§ **To do**: Copy task. Retype the whole listing exactly, omitting any picture in it.

§ **Material to process**:

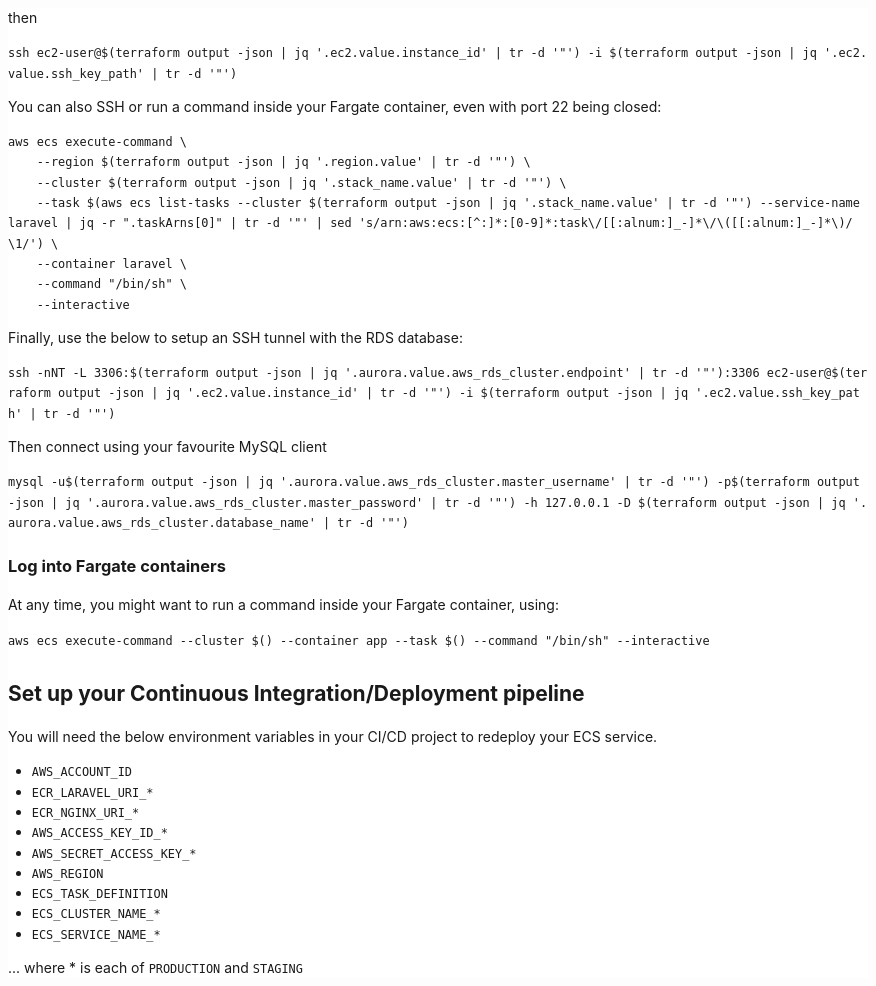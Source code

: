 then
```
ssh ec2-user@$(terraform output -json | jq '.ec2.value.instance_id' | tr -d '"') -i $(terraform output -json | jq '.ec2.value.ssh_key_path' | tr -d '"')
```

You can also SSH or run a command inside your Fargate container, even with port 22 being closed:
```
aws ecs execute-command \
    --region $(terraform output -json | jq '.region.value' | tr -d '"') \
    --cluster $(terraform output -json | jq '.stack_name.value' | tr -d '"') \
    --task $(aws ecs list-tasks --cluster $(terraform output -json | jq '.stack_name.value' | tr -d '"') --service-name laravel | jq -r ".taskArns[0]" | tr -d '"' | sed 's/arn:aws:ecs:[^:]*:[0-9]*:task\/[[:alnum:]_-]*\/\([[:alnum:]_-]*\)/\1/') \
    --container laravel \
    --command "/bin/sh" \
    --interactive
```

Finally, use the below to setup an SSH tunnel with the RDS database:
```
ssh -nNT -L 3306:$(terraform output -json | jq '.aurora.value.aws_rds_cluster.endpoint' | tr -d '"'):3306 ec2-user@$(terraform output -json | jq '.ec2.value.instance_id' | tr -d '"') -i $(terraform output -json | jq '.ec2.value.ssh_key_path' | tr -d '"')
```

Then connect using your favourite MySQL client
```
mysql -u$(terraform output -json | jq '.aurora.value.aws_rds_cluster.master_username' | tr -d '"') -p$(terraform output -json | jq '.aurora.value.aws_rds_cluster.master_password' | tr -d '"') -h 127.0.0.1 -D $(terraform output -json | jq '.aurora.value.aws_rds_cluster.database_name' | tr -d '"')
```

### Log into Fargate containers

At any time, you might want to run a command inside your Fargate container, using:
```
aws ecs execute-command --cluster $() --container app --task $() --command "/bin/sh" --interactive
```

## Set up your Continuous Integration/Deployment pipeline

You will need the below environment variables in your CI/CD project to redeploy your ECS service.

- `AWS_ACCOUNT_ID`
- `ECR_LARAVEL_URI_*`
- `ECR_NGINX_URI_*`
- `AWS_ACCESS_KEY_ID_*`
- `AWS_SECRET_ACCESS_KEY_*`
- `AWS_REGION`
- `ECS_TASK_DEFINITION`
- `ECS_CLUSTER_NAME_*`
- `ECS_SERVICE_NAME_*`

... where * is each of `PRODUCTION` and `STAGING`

§ **Response to this task**:
Source code

: then
```
ssh ec2-user@$(terraform output -json | jq '.ec2.value.instance_id' | tr -d '"') -i $(terraform output -json | jq '.ec2.value.ssh_key_path' | tr -d '"')
```

You can also SSH or run a command inside your Fargate container, even with port 22 being closed:
```
aws ecs execute-command \
    --region $(terraform output -json | jq '.region.value' | tr -d '"') \
    --cluster $(terraform output -json | jq '.stack_name.value' | tr -d '"') \
    --task $(aws ecs list-tasks --cluster $(terraform output -json | jq '.stack_name.value' | tr -d '"') --service-name laravel | jq -r ".taskArns[0]" | tr -d '"' | sed 's/arn:aws:ecs:[^:]*:[0-9]*:task\/[[:alnum:]_-]*\/\([[:alnum:]_-]*\)/\1/') \
    --container laravel \
    --command "/bin/sh" \
    --interactive
```

Finally, use the below to setup an SSH tunnel with the RDS database:
```
ssh -nNT -L 3306:$(terraform output -json | jq '.aurora.value.aws_rds_cluster.endpoint' | tr -d '"'):3306 ec2-user@$(terraform output -json | jq '.ec2.value.instance_id' | tr -d '"') -i $(terraform output -json | jq '.ec2.value.ssh_key_path' | tr -d '"')
```

Then connect using your favourite MySQL client
```
mysql -u$(terraform output -json | jq '.aurora.value.aws_rds_cluster.master_username' | tr -d '"') -p$(terraform output -json | jq '.aurora.value.aws_rds_cluster.master_password' | tr -d '"') -h 127.0.0.1 -D $(terraform output -json | jq '.aurora.value.aws_rds_cluster.database_name' | tr -d '"')
```

### Log into Fargate containers

At any time, you might want to run a command inside your Fargate container, using:
```
aws ecs execute-command --cluster $() --container app --task $() --command "/bin/sh" --interactive
```

## Set up your Continuous Integration/Deployment pipeline

You will need the below environment variables in your CI/CD project to redeploy your ECS service.

- `AWS_ACCOUNT_ID`
- `ECR_LARAVEL_URI_*`
- `ECR_NGINX_URI_*`
- `AWS_ACCESS_KEY_ID_*`
- `AWS_SECRET_ACCESS_KEY_*`
- `AWS_REGION`
- `ECS_TASK_DEFINITION`
- `ECS_CLUSTER_NAME_*`
- `ECS_SERVICE_NAME_*`

... where * is each of `PRODUCTION` and `STAGING`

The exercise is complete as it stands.